The stock dropped as much as 13 percent to $619 in New York, its biggest intraday decline since Sept. 8, before paring much of the loss to trade down. The stock was down 31 percent from its Jan. 25 record intraday high at its lowest point on 23 February.
Tesla’s mid-February decline amid a wider market selloff was fueled in part by Chief Executive Officer Elon Musk’s comments over the weekend that the prices of Bitcoin and smaller rival Ether “do seem high.”
“Tesla is an EV play entering the golden age of EVs and there is a lingering worry that the Bitcoin sideshow could overshadow the overall EV growth story playing out for Tesla in 2021 and beyond,” Wedbush analyst Daniel Ives wrote in a note to clients.
The concerns over the value of the cryptocurrency helped erase some of Bitcoin’s gains, which had rocketed to new highs after Tesla announced some weeks ago it added USD 1.5 billion in Bitcoin to its balance sheet. The cryptocurrency fell as much as 18 percent to $45,000.

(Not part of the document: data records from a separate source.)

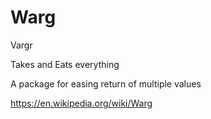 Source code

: # Warg
Vargr

Takes and Eats everything

A package for easing return of multiple values

https://en.wikipedia.org/wiki/Warg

However, other recent factors may also be taking the shine off Tesla’s valuation. The company’s decision to stop taking orders for the lowest-priced version of its Model Y electric SUV, as reported by Electrek, may also be dampening investor enthusiasm.

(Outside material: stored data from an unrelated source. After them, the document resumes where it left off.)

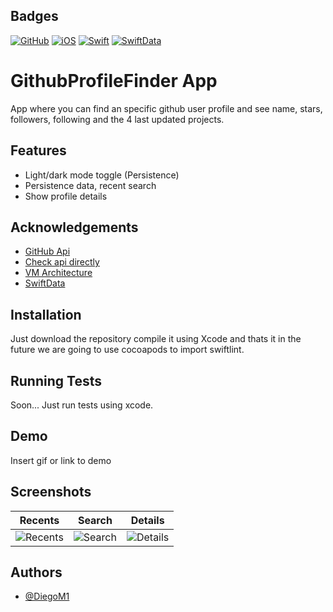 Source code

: ## Badges
[![GitHub](https://img.shields.io/badge/GitHub-gray.svg)](https://docs.github.com/en/rest?apiVersion=2022-11-28) [![iOS](https://img.shields.io/badge/iOS-white.svg)](https://developer.apple.com)   [![Swift](https://img.shields.io/badge/swift-orange.svg)](https://developer.apple.com/documentation/swift/)  [![SwiftData](https://img.shields.io/badge/swiftData-blue.svg)](https://developer.apple.com/xcode/swiftdata/)


# GithubProfileFinder App

App where you can find an specific github user profile and see name, stars, followers, following and the 4 last updated projects.



## Features

- Light/dark mode toggle (Persistence)
- Persistence data, recent search
- Show profile details


## Acknowledgements

 - [GitHub Api](https://docs.github.com/en/rest)
 - [Check api directly](https://api.github.com/users/DiegoM1)
 - [VM Architecture](https://betterprogramming.pub/swiftui-architecture-a-complete-guide-to-mv-pattern-approach-5f411eaaaf9e)
 - [SwiftData](https://developer.apple.com/xcode/swiftdata/)


## Installation

Just download the repository  compile it using Xcode and thats it in the future we are going to use cocoapods to import swiftlint.
## Running Tests

Soon... Just run tests using xcode.


## Demo

Insert gif or link to demo


## Screenshots
| Recents | Search | Details |
|-------------------|---------|----------------|
|![Recents](https://i.ibb.co/Hr8fF03/image-2025-01-21-122407257.png)| ![Search](https://i.ibb.co/ZW0jTYW/2cfe0161-f636-46bd-a19f-eb0b6401fdfb.jpg)|![Details](https://i.ibb.co/ydL77g4/35d00190-edb9-493d-acf9-2c89735cbd46.jpg)|



## Authors

- [@DiegoM1](https://github.com/DiegoM1)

Tesla stopping sales of its lowest price Model Y coupled with continued price cuts have led to Street demand concerns as the bears come out of hibernation mode.

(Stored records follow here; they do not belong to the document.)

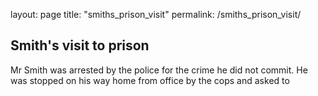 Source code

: layout: page
title: "smiths_prison_visit"
permalink: /smiths_prison_visit/

## Smith's visit to prison

Mr Smith was arrested by the police for the crime he did not commit. He was stopped on his way home from office by the cops and asked to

Besides, a continuous stream of EV development news from traditional automakers such as General Motors Co. and Ford Motor Co., as they prepare to go all-in on the electrification race, have emphasized that Tesla isn’t the only way to get exposure to the upcoming transformation in the auto sector.
Smaller electric-vehicle stocks, which typically take their daily trading cues from Tesla, also dropped sharply.
Likewise, shares of Tesla Inc. TSLA, -0.99 percent dropped 0.99 percent to USD 675.50 on February 26, on what proved to be an all-around mixed trading session for the stock market, with the NASDAQ Composite Index COMP, +0.56 percent rising 0.56 percent to 13,192.34 and the Dow Jones Industrial Average DJIA, -1.50 percent falling 1.50 percent to 30,932.37. This was the stock’s second consecutive day of losses. Tesla Inc. closed USD 224.90 below its 52-week high (USD 900.40), which the company reached on January 25th.